The challenge with eggs in France is not eating them – we have no shortage of farm-fresh eggs and specialties ranging from omelettes, quiches, mousses, meringues and flans – but to spell and pronounce the words properly.
First we must get past that funny little vowel configuration created by the ‘o’ and the ‘e’. When these two characters get overly familiar and become one as in ‘œ’ this is called a ligature and has its own particular sound, somewhere between the two vowels. A bit like the ‘ou’ sound in enough. But it changes slightly depending on what comes after.
Un œuf (uhf) in the singular becomes des œufs (euh) in the plural. Put like that, it seems easy enough. But for some reason I’ve always struggled with these words.
For one thing, in French they have a weird similarity to eyes. Un œil (oy) and des yeux (yeuh). Am I imagining this?
Eggs in France are almost always brown in the shell rather than the sterile white I grew up with in North America. They sometimes bear scraps of dirt and feather on the shell, reminding us of their origins.
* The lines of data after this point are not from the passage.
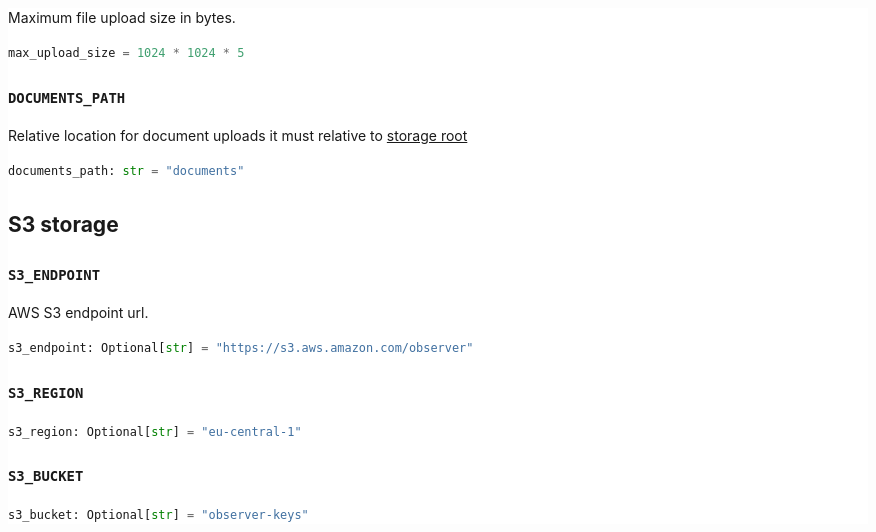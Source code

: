 Maximum file upload size in bytes.

```py
max_upload_size = 1024 * 1024 * 5
```

### `DOCUMENTS_PATH`

Relative location for document uploads it must relative to [storage root](#storage-root)

```py
documents_path: str = "documents"
```

## S3 storage

### `S3_ENDPOINT`

AWS S3 endpoint url.

```py
s3_endpoint: Optional[str] = "https://s3.aws.amazon.com/observer"
```

### `S3_REGION`

```py
s3_region: Optional[str] = "eu-central-1"
```

### `S3_BUCKET`

```py
s3_bucket: Optional[str] = "observer-keys"
```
They are date-stamped with either the ‘date de ponte’ (date they were laid) or the ‘date limite de consommation recommandée’ (DCR or use-by date).
I recently learned of an easy trick you can use to tell if an egg is still fresh.
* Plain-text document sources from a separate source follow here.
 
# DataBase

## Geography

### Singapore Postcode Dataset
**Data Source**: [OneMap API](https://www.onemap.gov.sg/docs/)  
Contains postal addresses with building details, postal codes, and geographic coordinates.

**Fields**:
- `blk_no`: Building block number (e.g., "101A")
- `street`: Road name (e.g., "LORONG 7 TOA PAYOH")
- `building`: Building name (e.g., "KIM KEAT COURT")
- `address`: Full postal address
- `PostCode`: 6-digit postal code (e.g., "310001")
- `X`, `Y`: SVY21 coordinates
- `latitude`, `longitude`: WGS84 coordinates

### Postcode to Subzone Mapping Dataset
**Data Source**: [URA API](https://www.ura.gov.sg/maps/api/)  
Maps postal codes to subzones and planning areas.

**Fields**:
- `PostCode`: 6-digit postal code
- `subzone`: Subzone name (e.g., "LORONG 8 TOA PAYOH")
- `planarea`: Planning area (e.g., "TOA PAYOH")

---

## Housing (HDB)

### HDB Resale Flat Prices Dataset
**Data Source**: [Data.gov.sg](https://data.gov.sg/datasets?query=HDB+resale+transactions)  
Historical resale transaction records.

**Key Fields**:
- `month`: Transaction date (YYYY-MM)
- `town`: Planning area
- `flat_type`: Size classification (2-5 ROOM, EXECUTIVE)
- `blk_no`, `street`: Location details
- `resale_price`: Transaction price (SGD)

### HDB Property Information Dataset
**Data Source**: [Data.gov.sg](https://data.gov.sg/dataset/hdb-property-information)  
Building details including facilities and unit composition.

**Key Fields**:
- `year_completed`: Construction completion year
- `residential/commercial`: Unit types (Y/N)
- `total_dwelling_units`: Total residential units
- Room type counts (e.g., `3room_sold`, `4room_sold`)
Here are a few of the ways you will find eggs on the menu in France:
- Œufs au plat: fried eggs, usually served sunny side up
- Œufs durs: hard-boiled eggs
- Œufs à la coque: soft-boiled eggs
- Œufs brouillés: scrambled eggs
- Œufs pochés: poached eggs (my personal favourite)
And of course, les œufs de Pâques. Easter eggs. Preferably au chocolat. Hope you are enjoying the kind you like best on this holiday Sunday.
And, in case you’re wondering, this year the Easter bunny will not be on the menu.